See Gale Lawrence, A Field Guide to the Familiar (1984; rpt. Hanover: University Press of New England, 1998), p. 76:
You can also recognize a beech tree from a distance because of its tendency to hang onto some of its leaves through winter. Most deciduous trees completely separate themselves from their old leaves by forming a layer of wound cork—called an abscission layer—where the leaves had been attached. The leaves then fall of their own weight or are knocked off by rain and wind. Oaks and beeches don't form complete abscission layers, so some of their dead leaves hang on until next year's leaves push them off. Winter beech leaves are papery, light tan, and sound like wind chimes in gentle breezes. Oak leaves, in contrast, are thick, darker brown, and sound merely like rustling leaves.
Robert Frost also mentions the same phenomenon in the second stanza of his poem Reluctance:
The leaves are all dead on the ground,
Save those that the oak is keeping
To ravel them one by one
And let them go scraping and creeping
Out over the crusted snow,
When others are sleeping.
In the final stanza of March, Wilbur probably alludes to the ancient Roman practice of divination by observation of the pecking of sacred chickens as they eat grain.
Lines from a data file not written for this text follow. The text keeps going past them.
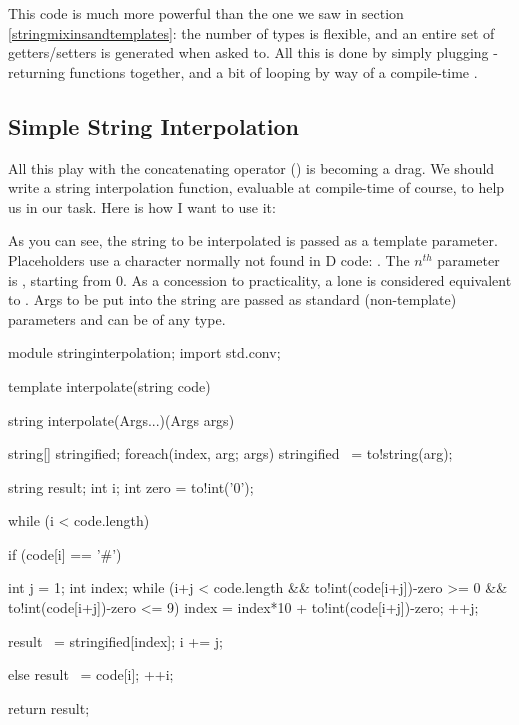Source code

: This code is much more powerful than the one we saw in section \ref{stringmixinsandtemplates}: the number of types is flexible, and an entire set of getters/setters is generated when asked to. All this is done by simply plugging -returning functions together, and a bit of looping by way of a compile-time .

\subsection{Simple String Interpolation}\label{stringinterpolation}

All this play with the concatenating operator (\DD{\~}) is becoming a drag. We should write a string interpolation function, evaluable at compile-time of course, to help us in our task. Here is how I want to use it:


As you can see, the string to be interpolated is passed as a template parameter. Placeholders use a character normally not found in D code: \DD{\#}. The $n^{th}$ parameter is , starting from 0. As a concession to practicality, a lone \DD{\#} is considered equivalent to . Args to be put into the string are passed as standard (non-template) parameters and can be of any type.

\begin{dcode}
module stringinterpolation;
import std.conv;

template interpolate(string code)
{
    string interpolate(Args...)(Args args) {
        string[] stringified;
        foreach(index, arg; args) stringified ~= to!string(arg);

        string result;
        int i;
        int zero = to!int('0');

        while (i < code.length) {
            if (code[i] == '#') {
                int j = 1;
                int index;
                while (i+j < code.length
                    && to!int(code[i+j])-zero >= 0
                    && to!int(code[i+j])-zero <= 9)
                {
                    index = index*10 + to!int(code[i+j])-zero;
                    ++j;
                }

                result ~= stringified[index];
                i += j;
            }
            else {
                result ~= code[i];
                ++i;
            }
        }

        return result;
    }
}
\end{dcode}

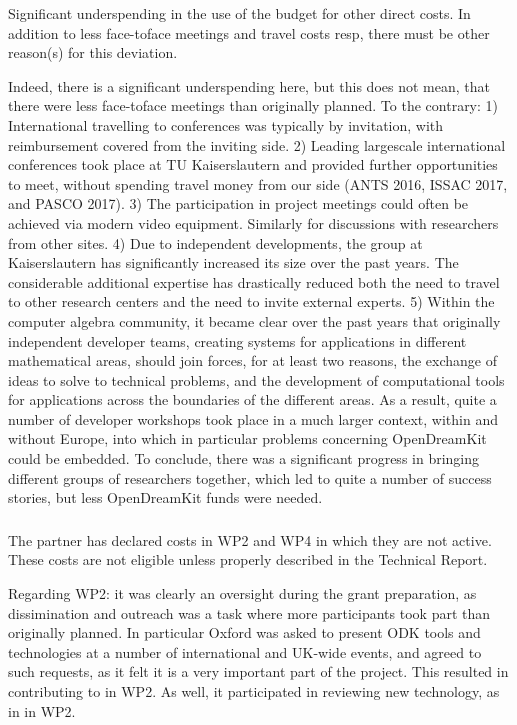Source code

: \begin{EUcomment}
  Significant underspending in the use of the budget for other direct
  costs. In addition to less face-toface meetings and travel costs
  resp, there must be other reason(s) for this deviation.
\end{EUcomment}
Indeed, there is a significant underspending here, but this does not mean, that there were less face-toface
meetings than originally planned. To the contrary: 1) International travelling to conferences was typically 
by invitation, with reimbursement covered from the inviting side. 2) Leading largescale international conferences 
took place at TU Kaiserslautern and provided further opportunities to meet, without spending travel money from our 
side (ANTS 2016, ISSAC 2017, and PASCO 2017). 3) The participation in project meetings could often be achieved 
via modern video equipment. Similarly for discussions with researchers from other sites. 4) Due to independent 
developments, the group at Kaiserslautern has significantly increased its size over the past years. 
The considerable additional expertise has drastically reduced both the need to travel to other research centers 
and the need to invite external experts. 5) Within the computer algebra community, it became clear over the past 
years that originally independent developer teams, creating systems for applications in different mathematical 
areas, should join forces, for at least two reasons, the exchange of ideas to solve to  technical problems, and
the development of computational tools for applications across the boundaries of the different areas. As a result, 
quite a number of developer workshops took place in a much larger context, within and without Europe, into 
which in particular problems concerning OpenDreamKit could be embedded. To conclude, there was a significant 
progress in bringing different groups of researchers together, which led to quite a number of success stories, 
but less OpenDreamKit funds were needed.

\subsubsection{}
\begin{EUcomment}
  The partner has declared costs in WP2 and WP4 in which they are not
  active. These costs are not eligible unless properly described in
  the Technical Report.
\end{EUcomment}
Regarding WP2: it was clearly an oversight during the grant preparation, as dissimination and 
outreach was a task where more participants took part than originally planned. In particular Oxford 
was asked to present ODK tools and technologies at a number of international and UK-wide events,
and agreed to such requests, as it felt it is a very important part of the project. This resulted 
in contributing to  in WP2. As well, it participated in reviewing
new technology, as in  in WP2.

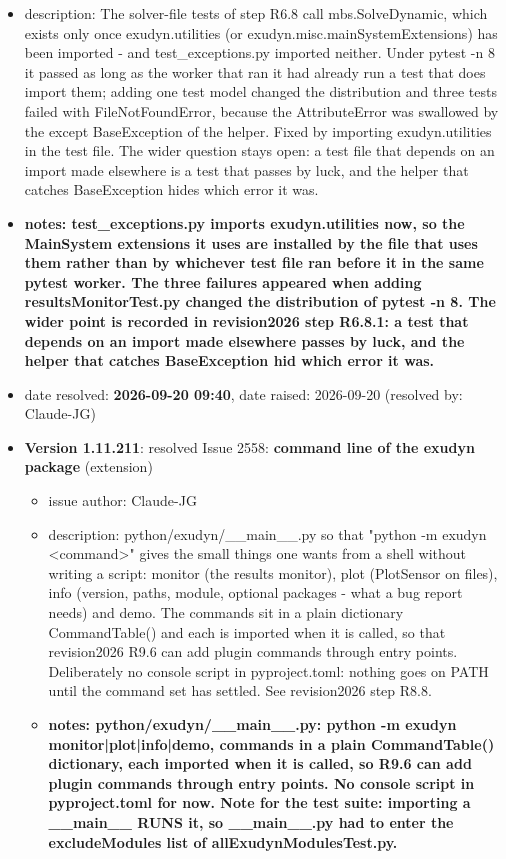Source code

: \begin{itemize}
\begin{itemize}
\begin{itemize}
\begin{itemize}
\begin{itemize}
\begin{itemize}
\begin{itemize}
\begin{itemize}
\begin{itemize}
\begin{itemize}
    \item {description: The solver-file tests of step R6.8 call mbs.SolveDynamic, which exists only once exudyn.utilities (or exudyn.misc.mainSystemExtensions) has been imported - and test\_exceptions.py imported neither. Under pytest -n 8 it passed as long as the worker that ran it had already run a test that does import them; adding one test model changed the distribution and three tests failed with FileNotFoundError, because the AttributeError was swallowed by the except BaseException of the helper. Fixed by importing exudyn.utilities in the test file. The wider question stays open: a test file that depends on an import made elsewhere is a test that passes by luck, and the helper that catches BaseException hides which error it was.}
    \item {\bf notes: test\_exceptions.py imports exudyn.utilities now, so the MainSystem extensions it uses are installed by the file that uses them rather than by whichever test file ran before it in the same pytest worker. The three failures appeared when adding resultsMonitorTest.py changed the distribution of pytest -n 8. The wider point is recorded in revision2026 step R6.8.1: a test that depends on an import made elsewhere passes by luck, and the helper that catches BaseException hid which error it was.}
    \item   date resolved: {\bf 2026-09-20 09:40},
date raised: 2026-09-20 (resolved by: Claude-JG)
  \ei
  \item[] {\bf Version 1.11.211}:  resolved Issue 2558: {\bf command line of the exudyn package}
(extension)
\vspace{-6pt}   \begin{itemize} \setlength\itemsep{-1pt}
    \item issue author: Claude-JG
    \item {description: python/exudyn/\_\_main\_\_.py so that "python -m exudyn <command>" gives the small things one wants from a shell without writing a script: monitor (the results monitor), plot (PlotSensor on files), info (version, paths, module, optional packages - what a bug report needs) and demo. The commands sit in a plain dictionary CommandTable() and each is imported when it is called, so that revision2026 R9.6 can add plugin commands through entry points. Deliberately no console script in pyproject.toml: nothing goes on PATH until the command set has settled. See revision2026 step R8.8.}
    \item {\bf notes: python/exudyn/\_\_main\_\_.py: python -m exudyn monitor|plot|info|demo, commands in a plain CommandTable() dictionary, each imported when it is called, so R9.6 can add plugin commands through entry points. No console script in pyproject.toml for now. Note for the test suite: importing a \_\_main\_\_ RUNS it, so \_\_main\_\_.py had to enter the excludeModules list of allExudynModulesTest.py.}

\end{itemize}
\end{itemize}
\end{itemize}
\end{itemize}
\end{itemize}
\end{itemize}
\end{itemize}
\end{itemize}
\end{itemize}
\end{itemize}
\end{itemize}
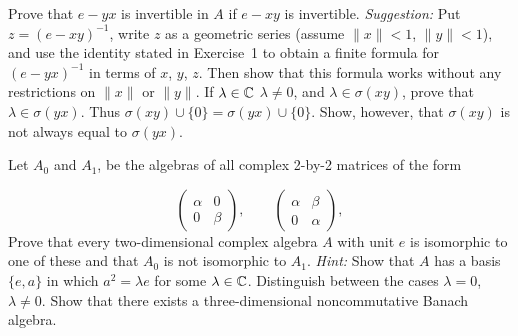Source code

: \begin{enumerate}
\begin{excopy}
\begin{itemize}
Prove that \(e - yx\) is invertible in $A$
if \(e - xy\) is invertible. \emph{Suggestion:} Put
\(z =(e-xy)^{-1}\), write $z$ as a geometric series
(assume \(\|x\| < 1\), \(\|y\| < 1\)), and
use the identity stated in Exercise~1
to obtain a finite formula for \((e - yx)^{-1}\)
in terms of $x$, $y$, $z$. Then show that this formula works without any
restrictions on \(\|x\|\) or \(\|y\|\).
If \(\lambda \in \mathbb{C}\) \(\lambda \neq 0\),
  and \(\lambda \in \sigma(xy)\), prove that \(\lambda \in \sigma(yx)\).
  Thus \(\sigma(xy) \cup \{0\} = \sigma(yx) \cup \{0\}\).
  Show, however, that \(\sigma(xy)\) is not always equal to \(\sigma(yx)\).
\end{itemize}
\end{excopy}

\unfinished

\begin{excopy}
Let \(A_0\) and \(A_1\),
be the algebras of all complex 2-by-2 matrices of the form

\begin{equation*}
\left(
  \begin{array}{ll}
   \alpha & 0 \\
   0 & \beta
  \end{array}
\right),
\qquad
\left(
  \begin{array}{ll}
   \alpha & \beta \\
   0 & \alpha
  \end{array}
\right),
\end{equation*}
Prove that every two-dimensional complex algebra $A$ with unit $e$ is isomorphic
to one of these
  and that \(A_0\) is not isomorphic to \(A_1\).
    \emph{Hint:} Show that $A$ has a
basis \(\{e, a\}\) in which \(a^2 = \lambda e\) for some \(\lambda \in \mathbb{C}\).
  Distinguish between the cases
  \(\lambda=0\), \(\lambda \neq 0\).
  Show that there exists a three-dimensional noncommutative
Banach algebra.
\end{excopy}

\unfinished

\begin{excopy}
\end{excopy}

\unfinished

\end{enumerate}
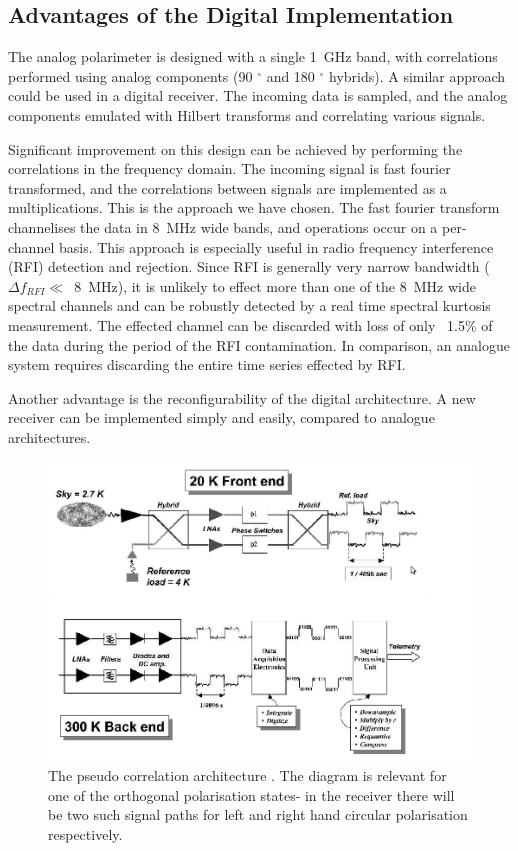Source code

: \subsection{Advantages of the Digital Implementation}
The analog polarimeter is designed with a single 1~GHz band, with correlations performed using analog components (90  $^{\circ}$ and 180 $^{\circ}$ hybrids). A similar approach could be used in a digital receiver. The incoming data is sampled, and the analog components emulated with Hilbert transforms and correlating various signals.  


Significant improvement on this design can be achieved by performing the correlations in the frequency domain. The incoming signal is fast fourier transformed, and the correlations between signals are implemented as a multiplications. This is the approach we have chosen. The fast fourier transform channelises the data in 8~MHz wide bands, and operations occur on a per-channel basis. This approach is especially useful in radio frequency interference (RFI) detection and rejection. Since RFI is generally very narrow bandwidth ($\Delta f_{RFI}\ll$~8~MHz), it is unlikely to effect more than one of the 8~MHz wide spectral channels and can be robustly detected by a real time spectral kurtosis measurement. The effected channel can be discarded with loss of only ~1.5\% of the data during the period of the RFI contamination. In comparison, an analogue system requires discarding the entire time series effected by RFI.

Another advantage is the reconfigurability of the digital architecture. A new receiver can be implemented simply and easily, compared to analogue architectures. 


\begin{figure}
 \centering
 \includegraphics[width=\textwidth]{images/receiver_schematics/pseudo_correlation.png}
 \caption{The pseudo correlation architecture \protect \cite{Mennella2003b}. The diagram is relevant for one of the orthogonal polarisation states- in the receiver there will be two such signal paths for left and right hand circular polarisation respectively. } 
 \label{fig:pseudo_correlation}
\end{figure}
See Jerzy Linderski, in Imperium Sine Fine: T. Robert S. Broughton and the Roman Republic (Stuttgart: Franz Steiner, 1996), p. 180 and note 140 on pp. 180-181:
The commanders in the field employed before battles the auspicia pullaria, divination from the eating behavior of sacred chickens, the pulli. The pullarius, the keeper of pulli, was a constant and ubiquitous attendant of the magistrate; and on imperial reliefs there appear occasionally representations of the pulli, pecking on the ground, or kept in the cage, the cavea.140

140 On the pulli and the pullarii, see esp. Cic., De Div. 2.71-74 (and the commentary ad loc. by A.S. Pease, M. Tulli Ciceronis De Divinatione Libri Duo [Urbana 1920-23, reprint Darmstadt 1963]); Livy 10.40; 41.18.14; Dion. Hal., Ant. Rom. 2.6.2. Two pulli, feeding, are represented on a third century bronze ingot, RRC 1.133, no 12, but they are perhaps connected with the Dioscuri (Crawford, RRC 2.718, n. 2). On the altar from the vicus Sandalarius, the new augur Lucius Caesar holds lituus, and a pullus at his feet is pecking at something, thus denoting the tripudium (I. Scott Ryberg, Rites of the State Religion in Roman Art [= Memoirs of the American Acedemy in Rome 22, Rome 1955] 60-61, and pl. XVI, fig. 31). For further references, see Zwierlein-Diehl, "Simpuvium" (above, n. 118) 409-413 (and pl. 79, 3-4). For a military pullarius, and the image of the pulli in a cage, see A. von Domaszewski, Die Fahnen im römischen Heere (= Abhandlungen des Archäologisch-Epigraphischen Seminars der Universität Wien, Heft V, 1885) 31-32.